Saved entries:
§
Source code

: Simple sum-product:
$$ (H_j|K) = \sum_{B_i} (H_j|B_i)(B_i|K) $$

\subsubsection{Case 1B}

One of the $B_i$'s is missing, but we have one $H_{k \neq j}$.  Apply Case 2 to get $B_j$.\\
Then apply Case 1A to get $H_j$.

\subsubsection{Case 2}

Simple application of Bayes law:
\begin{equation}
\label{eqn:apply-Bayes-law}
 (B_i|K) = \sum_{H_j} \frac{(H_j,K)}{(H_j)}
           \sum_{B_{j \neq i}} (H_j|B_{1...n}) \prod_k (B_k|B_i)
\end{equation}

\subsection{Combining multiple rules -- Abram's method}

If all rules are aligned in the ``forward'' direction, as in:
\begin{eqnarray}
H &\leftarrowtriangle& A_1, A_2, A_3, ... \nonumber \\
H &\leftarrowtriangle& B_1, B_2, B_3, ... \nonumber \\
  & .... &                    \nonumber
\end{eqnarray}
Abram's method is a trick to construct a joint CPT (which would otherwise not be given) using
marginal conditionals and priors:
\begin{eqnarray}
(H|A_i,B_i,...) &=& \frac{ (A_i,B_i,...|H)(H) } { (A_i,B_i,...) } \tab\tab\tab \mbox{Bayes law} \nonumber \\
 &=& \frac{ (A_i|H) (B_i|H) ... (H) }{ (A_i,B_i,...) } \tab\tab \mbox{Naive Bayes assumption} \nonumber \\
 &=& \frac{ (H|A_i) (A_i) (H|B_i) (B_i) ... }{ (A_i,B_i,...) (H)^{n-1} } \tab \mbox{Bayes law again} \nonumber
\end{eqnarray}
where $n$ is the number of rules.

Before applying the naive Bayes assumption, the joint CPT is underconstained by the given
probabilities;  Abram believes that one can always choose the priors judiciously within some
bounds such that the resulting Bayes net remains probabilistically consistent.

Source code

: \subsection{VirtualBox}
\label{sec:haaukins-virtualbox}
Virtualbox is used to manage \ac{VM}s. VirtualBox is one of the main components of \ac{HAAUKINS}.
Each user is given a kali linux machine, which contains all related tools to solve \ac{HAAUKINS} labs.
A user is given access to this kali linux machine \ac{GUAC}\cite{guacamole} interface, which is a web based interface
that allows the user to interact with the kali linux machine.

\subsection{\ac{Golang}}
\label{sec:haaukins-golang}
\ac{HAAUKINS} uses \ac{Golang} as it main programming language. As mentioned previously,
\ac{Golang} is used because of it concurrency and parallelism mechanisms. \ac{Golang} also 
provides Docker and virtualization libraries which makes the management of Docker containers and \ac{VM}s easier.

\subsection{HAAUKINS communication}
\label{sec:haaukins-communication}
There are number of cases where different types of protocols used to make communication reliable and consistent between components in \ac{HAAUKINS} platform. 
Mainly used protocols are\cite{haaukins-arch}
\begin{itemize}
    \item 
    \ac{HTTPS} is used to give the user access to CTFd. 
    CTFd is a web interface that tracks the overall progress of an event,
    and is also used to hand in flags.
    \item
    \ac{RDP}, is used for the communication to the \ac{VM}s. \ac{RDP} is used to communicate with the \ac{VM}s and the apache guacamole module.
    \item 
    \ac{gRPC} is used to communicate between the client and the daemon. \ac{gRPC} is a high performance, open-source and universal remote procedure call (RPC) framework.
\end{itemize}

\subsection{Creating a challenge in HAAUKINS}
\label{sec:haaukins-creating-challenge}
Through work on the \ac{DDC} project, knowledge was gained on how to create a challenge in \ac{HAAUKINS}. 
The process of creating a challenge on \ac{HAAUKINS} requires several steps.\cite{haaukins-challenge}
§
§ **EXERCISE**: Show the lines of the records that contain the word "interface".

§ **EXERCISE RESULT**:
A user is given access to this kali linux machine \ac{GUAC}\cite{guacamole} interface, which is a web based interface
    CTFd is a web interface that tracks the overall progress of an event,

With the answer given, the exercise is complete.